An exact transcription of every record is needed, leaving out the pictures.

◆ DATA ◆
━━━

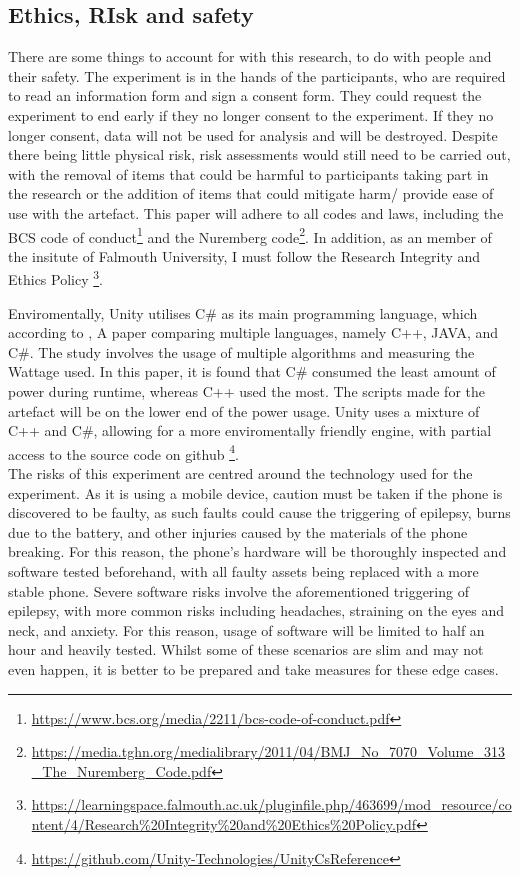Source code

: \documentclass[conference]{IEEEtran}
\begin{document}
\subsection{Ethics, RIsk and safety}
There are some things to account for with this research, to do with people and their safety. The experiment is in the hands of the participants, who are required to read an information form and sign a consent form. They could request the experiment to end early if they no longer consent to the experiment.  If they no longer consent, data will not be used for analysis and will be destroyed. Despite there being little physical risk, risk assessments would still need to be carried out, with the removal of items that could be harmful to participants taking part in the research or the addition of items that could mitigate harm/ provide ease of use with the artefact. This paper will adhere to all codes and laws, including the BCS code of conduct\footnote{\url{https://www.bcs.org/media/2211/bcs-code-of-conduct.pdf}} and the Nuremberg code\footnote{\url{https://media.tghn.org/medialibrary/2011/04/BMJ_No_7070_Volume_313_The_Nuremberg_Code.pdf}}. In addition, as an member of the insitute of Falmouth University, I must follow the Research Integrity and Ethics Policy \footnote{\url{https://learningspace.falmouth.ac.uk/pluginfile.php/463699/mod_resource/content/4/Research\%20Integrity\%20and\%20Ethics\%20Policy.pdf}}. 

Enviromentally, Unity utilises C\# as its main programming language, which according to \cite{Jain2020}, A paper comparing multiple languages, namely C++, JAVA, and C\#. The study involves the usage of multiple algorithms and measuring the Wattage used. In this paper, it is found that C\# consumed the least amount of power during runtime, whereas C++ used the most. The scripts made for the artefact will be on the lower end of the power usage. Unity uses a mixture of C++ and C\#, allowing for a more enviromentally friendly engine, with partial access to the source code on github \footnote{\url{https://github.com/Unity-Technologies/UnityCsReference}}.\\

The risks of this experiment are centred around the technology used for the experiment. As it is using a mobile device, caution must be taken if the phone is discovered to be faulty, as such faults could cause the triggering of epilepsy, burns due to the battery, and other injuries caused by the materials of the phone breaking. For this reason, the phone's hardware will be thoroughly inspected and software tested beforehand, with all faulty assets being replaced with a more stable phone. Severe software risks involve the aforementioned triggering of epilepsy, with more common risks including headaches, straining on the eyes and neck, and anxiety. For this reason, usage of software will be limited to half an hour and heavily tested. Whilst some of these scenarios are slim and may not even happen, it is better to be prepared and take measures for these edge cases.\\
\end{document}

━━━

◆ FINAL ANSWER ◆
Source code

: \documentclass[conference]{IEEEtran}
\begin{document}
\subsection{Ethics, RIsk and safety}
There are some things to account for with this research, to do with people and their safety. The experiment is in the hands of the participants, who are required to read an information form and sign a consent form. They could request the experiment to end early if they no longer consent to the experiment.  If they no longer consent, data will not be used for analysis and will be destroyed. Despite there being little physical risk, risk assessments would still need to be carried out, with the removal of items that could be harmful to participants taking part in the research or the addition of items that could mitigate harm/ provide ease of use with the artefact. This paper will adhere to all codes and laws, including the BCS code of conduct\footnote{\url{https://www.bcs.org/media/2211/bcs-code-of-conduct.pdf}} and the Nuremberg code\footnote{\url{https://media.tghn.org/medialibrary/2011/04/BMJ_No_7070_Volume_313_The_Nuremberg_Code.pdf}}. In addition, as an member of the insitute of Falmouth University, I must follow the Research Integrity and Ethics Policy \footnote{\url{https://learningspace.falmouth.ac.uk/pluginfile.php/463699/mod_resource/content/4/Research\%20Integrity\%20and\%20Ethics\%20Policy.pdf}}. 

Enviromentally, Unity utilises C\# as its main programming language, which according to \cite{Jain2020}, A paper comparing multiple languages, namely C++, JAVA, and C\#. The study involves the usage of multiple algorithms and measuring the Wattage used. In this paper, it is found that C\# consumed the least amount of power during runtime, whereas C++ used the most. The scripts made for the artefact will be on the lower end of the power usage. Unity uses a mixture of C++ and C\#, allowing for a more enviromentally friendly engine, with partial access to the source code on github \footnote{\url{https://github.com/Unity-Technologies/UnityCsReference}}.\\

The risks of this experiment are centred around the technology used for the experiment. As it is using a mobile device, caution must be taken if the phone is discovered to be faulty, as such faults could cause the triggering of epilepsy, burns due to the battery, and other injuries caused by the materials of the phone breaking. For this reason, the phone's hardware will be thoroughly inspected and software tested beforehand, with all faulty assets being replaced with a more stable phone. Severe software risks involve the aforementioned triggering of epilepsy, with more common risks including headaches, straining on the eyes and neck, and anxiety. For this reason, usage of software will be limited to half an hour and heavily tested. Whilst some of these scenarios are slim and may not even happen, it is better to be prepared and take measures for these edge cases.\\
\end{document}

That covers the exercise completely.